> What needs to be done: Report all lines below with the word "configurar".

Records from a collection:
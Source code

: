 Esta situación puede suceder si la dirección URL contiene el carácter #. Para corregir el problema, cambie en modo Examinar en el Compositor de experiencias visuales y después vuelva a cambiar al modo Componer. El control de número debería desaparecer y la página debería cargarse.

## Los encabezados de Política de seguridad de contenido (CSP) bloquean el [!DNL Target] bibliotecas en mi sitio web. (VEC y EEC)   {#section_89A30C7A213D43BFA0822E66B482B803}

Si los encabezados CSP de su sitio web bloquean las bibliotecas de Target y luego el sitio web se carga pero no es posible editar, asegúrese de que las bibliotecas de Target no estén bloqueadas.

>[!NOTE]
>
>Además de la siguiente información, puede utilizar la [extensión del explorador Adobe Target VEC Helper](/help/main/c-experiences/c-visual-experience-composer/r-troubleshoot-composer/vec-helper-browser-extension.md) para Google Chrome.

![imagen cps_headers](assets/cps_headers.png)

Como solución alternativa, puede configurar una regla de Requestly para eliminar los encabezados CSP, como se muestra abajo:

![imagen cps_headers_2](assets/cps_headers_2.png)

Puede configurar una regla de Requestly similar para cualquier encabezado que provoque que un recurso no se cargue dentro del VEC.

* * *

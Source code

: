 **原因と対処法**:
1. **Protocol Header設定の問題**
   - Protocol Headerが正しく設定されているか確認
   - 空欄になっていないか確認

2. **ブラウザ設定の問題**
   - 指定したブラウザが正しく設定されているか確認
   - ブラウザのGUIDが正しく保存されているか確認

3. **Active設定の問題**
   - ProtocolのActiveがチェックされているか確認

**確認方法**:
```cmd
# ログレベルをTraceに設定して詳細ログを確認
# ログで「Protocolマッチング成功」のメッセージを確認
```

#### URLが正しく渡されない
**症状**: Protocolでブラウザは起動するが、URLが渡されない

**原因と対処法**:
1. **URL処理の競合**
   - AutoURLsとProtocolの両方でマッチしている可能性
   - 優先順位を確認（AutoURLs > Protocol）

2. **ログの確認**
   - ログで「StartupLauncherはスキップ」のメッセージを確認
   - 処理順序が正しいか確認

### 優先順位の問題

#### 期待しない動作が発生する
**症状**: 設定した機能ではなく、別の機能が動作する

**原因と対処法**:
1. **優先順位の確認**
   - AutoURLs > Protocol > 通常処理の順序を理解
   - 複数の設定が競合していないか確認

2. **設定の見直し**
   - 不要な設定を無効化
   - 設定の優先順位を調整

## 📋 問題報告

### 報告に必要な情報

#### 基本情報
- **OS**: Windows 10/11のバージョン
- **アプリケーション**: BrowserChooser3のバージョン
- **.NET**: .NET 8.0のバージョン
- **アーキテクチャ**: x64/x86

> Your response:
Como solución alternativa, puede configurar una regla de Requestly para eliminar los encabezados CSP, como se muestra abajo:
Puede configurar una regla de Requestly similar para cualquier encabezado que provoque que un recurso no se cargue dentro del VEC.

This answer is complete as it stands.